The affordable housing industry lost a hero recently. Lloyd Pendleton, an innovator and advocate for ending homelessness among vulnerable populations, passed away in Utah in March. Mr. Pendleton led the state of Utah’s effort to address chronic homelessness. He was a leading figure in carrying out a “housing first” approach, resulting in a 90 percent decrease in chronic homelessness statewide.
At the invitation of Bremerton Housing Authority, Mr. Pendleton came to Kitsap County in 2016 to inspire local housing providers and community members to create residences for persons in need of staff-supported housing. Mayors and city council members were put on the spot by Lloyd, who asked them what they specifically were going to do in the next 6 months towards providing stable shelter for the chronically homeless. Frankly, there was a lot of feet shuffling and not many direct action statements. Charlotte Garrido, a Kitsap County Commissioner, did answer the call and has worked tirelessly to bring a range of faith-based, government, and non-profit groups together monthly to carry out specific actions toward addressing chronic homelessness.
It is out of this effort, and inspired by Lloyd Pendleton, that BHA and Kitsap Mental Health Services (KMHS) announce plans to build a 74-unit supported housing apartment complex in Bremerton.
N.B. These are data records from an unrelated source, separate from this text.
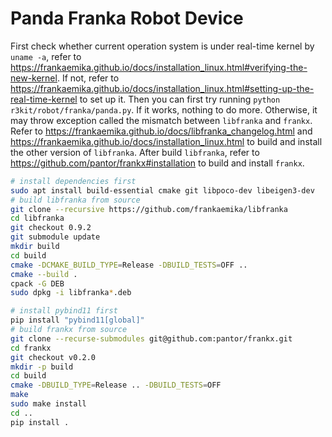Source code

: # Panda Franka Robot Device
First check whether current operation system is under real-time kernel by `uname -a`, refer to <https://frankaemika.github.io/docs/installation_linux.html#verifying-the-new-kernel>. If not, refer to <https://frankaemika.github.io/docs/installation_linux.html#setting-up-the-real-time-kernel> to set up it.
Then you can first try running `python r3kit/robot/franka/panda.py`. If it works, nothing to do more. Otherwise, it may throw exception called the mismatch between `libfranka` and `frankx`. Refer to <https://frankaemika.github.io/docs/libfranka_changelog.html> and <https://frankaemika.github.io/docs/installation_linux.html> to build and install the other version of `libfranka`. After build `libfranka`, refer to <https://github.com/pantor/frankx#installation> to build and install `frankx`.

```bash
# install dependencies first
sudo apt install build-essential cmake git libpoco-dev libeigen3-dev
# build libfranka from source
git clone --recursive https://github.com/frankaemika/libfranka
cd libfranka
git checkout 0.9.2
git submodule update
mkdir build
cd build
cmake -DCMAKE_BUILD_TYPE=Release -DBUILD_TESTS=OFF ..
cmake --build .
cpack -G DEB
sudo dpkg -i libfranka*.deb
```
```bash
# install pybind11 first
pip install "pybind11[global]"
# build frankx from source
git clone --recurse-submodules git@github.com:pantor/frankx.git
cd frankx
git checkout v0.2.0
mkdir -p build
cd build
cmake -DBUILD_TYPE=Release .. -DBUILD_TESTS=OFF
make
sudo make install
cd ..
pip install .
```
A mix of studio and one-bedroom apartments will be prioritized for individuals who are Kitsap residents and experiencing chronic homelessness as well as living with severe and persistent mental illness, substance use disorders and other disabling conditions. BHA and KMHS have come together to build the apartment complex after repeatedly reviewing the growing figures of vulnerable persons without housing, and the knowledge that when people have a home, their health and well-being improves.
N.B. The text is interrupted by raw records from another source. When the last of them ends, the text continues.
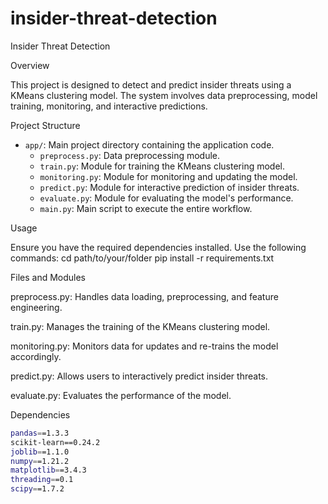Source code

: # insider-threat-detection

Insider Threat Detection

Overview

This project is designed to detect and predict insider threats using a KMeans clustering model. The system involves data preprocessing, model training, monitoring, and interactive predictions.

Project Structure

- `app/`: Main project directory containing the application code.
  - `preprocess.py`: Data preprocessing module.
  - `train.py`: Module for training the KMeans clustering model.
  - `monitoring.py`: Module for monitoring and updating the model.
  - `predict.py`: Module for interactive prediction of insider threats.
  - `evaluate.py`: Module for evaluating the model's performance.
  - `main.py`: Main script to execute the entire workflow.

Usage

Ensure you have the required dependencies installed. Use the following commands:
   cd path/to/your/folder
   pip install -r requirements.txt



Files and Modules

preprocess.py: Handles data loading, preprocessing, and feature engineering.

train.py: Manages the training of the KMeans clustering model.

monitoring.py: Monitors data for updates and re-trains the model accordingly.

predict.py: Allows users to interactively predict insider threats.

evaluate.py: Evaluates the performance of the model.

Dependencies
```bash
pandas==1.3.3
scikit-learn==0.24.2
joblib==1.1.0
numpy==1.21.2
matplotlib==3.4.3
threading==0.1
scipy==1.7.2
```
This apartment complex has been made possible with direct financial support of BHA. The BHA Board of Commissioners have long recognized the need for more affordable housing options for people experiencing chronic homelessness. In their March 25, 2019, board meeting, the BHA commissioners unanimously approved a contribution of $3.1 million towards a permanent supporting housing complex, to be called “Pendleton Place”.
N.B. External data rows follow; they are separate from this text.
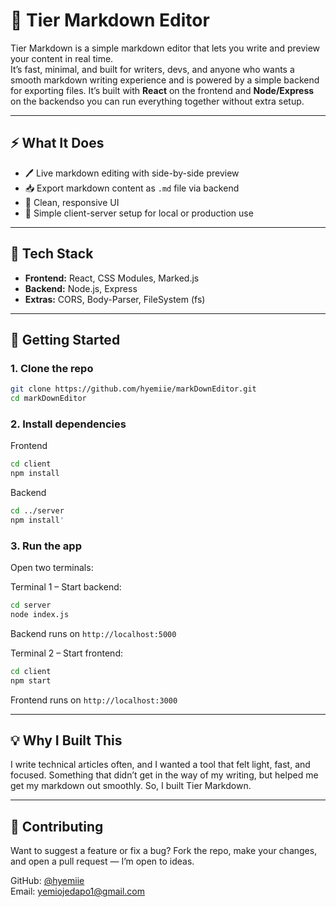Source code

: # 📝 Tier Markdown Editor

Tier Markdown is a simple markdown editor that lets you write and preview your content in real time.  
It’s fast, minimal, and built for writers, devs, and anyone who wants a smooth markdown writing experience and is powered by a simple backend for exporting files.
It’s built with **React** on the frontend and **Node/Express** on the backendso you can run everything together without extra setup.


---

## ⚡ What It Does

- 🖊️ Live markdown editing with side-by-side preview  
- 📥 Export markdown content as `.md` file via backend  
- 📱  Clean, responsive UI  
- 🔗 Simple client-server setup for local or production use

---

## 🧰 Tech Stack

- **Frontend:** React, CSS Modules, Marked.js  
- **Backend:** Node.js, Express  
- **Extras:** CORS, Body-Parser, FileSystem (fs)

---

## 🚀 Getting Started

### 1. Clone the repo

```bash
git clone https://github.com/hyemiie/markDownEditor.git
cd markDownEditor
```

### 2. Install dependencies

Frontend
```bash
cd client
npm install
```

Backend
```bash
cd ../server
npm install'

```

### 3. Run the app
Open two terminals:

Terminal 1 – Start backend:
```bash
cd server
node index.js
```
Backend runs on `http://localhost:5000`

Terminal 2 – Start frontend:
```bash
cd client
npm start
```
Frontend runs on `http://localhost:3000`

---

## 💡 Why I Built This
I write technical articles often, and I wanted a tool that felt light, fast, and focused.
Something that didn’t get in the way of my writing, but helped me get my markdown out smoothly.
So, I built Tier Markdown.

---
## 🙌 Contributing
Want to suggest a feature or fix a bug?
Fork the repo, make your changes, and open a pull request — I’m open to ideas.

GitHub: [@hyemiie](https://github.com/hyemiie)  
Email: yemiojedapo1@gmail.com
These supportive apartments will be fully staffed 24x7, 365 days a year. Residents will have access to services provided by KMHS and community partners that provide mental health and substance use treatment services, primary care services, employment search services and life skills training like housekeeping, laundry, and shopping. Potential residents must meet income qualification criteria and will be assessed for their need for supported housing.
Securing affordable housing is especially challenging for those with behavioral health issues including mental illness and/or substance use issues. The lack of housing directly impacts their ability to successfully engage in treatment services. Joe Roszak, CEO of KMHS explains, “When people with behavioral health issues are living outside in a tent or a car, their primary concern isn’t taking their medications or making that next appointment. Instead, their focus is, “Where will I eat? Where will I sleep? Am I safe?” When people gain the stability that comes with supportive housing, they can begin to make positive choices for themselves that will improve the quality of their life and enable them to reengage with the community.”
Additional funding for the project is anticipated to come from the Federal Home Loan Bank, the state’s Housing Trust Fund, Low Income Housing Tax Credits and private foundation and grant requests. Ongoing operations funding will come substantially from subsidized and tenant rent payments.
The facility will be located on a 1.66 acre site on Kitsap Way, zoned for commercial use and located in an area that the City has designated for the development of affordable housing. Bremerton Mayor Greg Wheeler echoes his strong support for the project. “Providing affordable housing for our most vulnerable residents is a high priority for our City. We are enormously appreciative of the partnership we have with BHA and KMHS to bring this much needed housing to our community. This is a major undertaking, and it will take all of us working together to make it happen.”
Construction is expected to begin in the fall of 2020, with occupancy targeted for fall of 2021. We are grateful for Lloyd Pendleton for inspiring this community to action.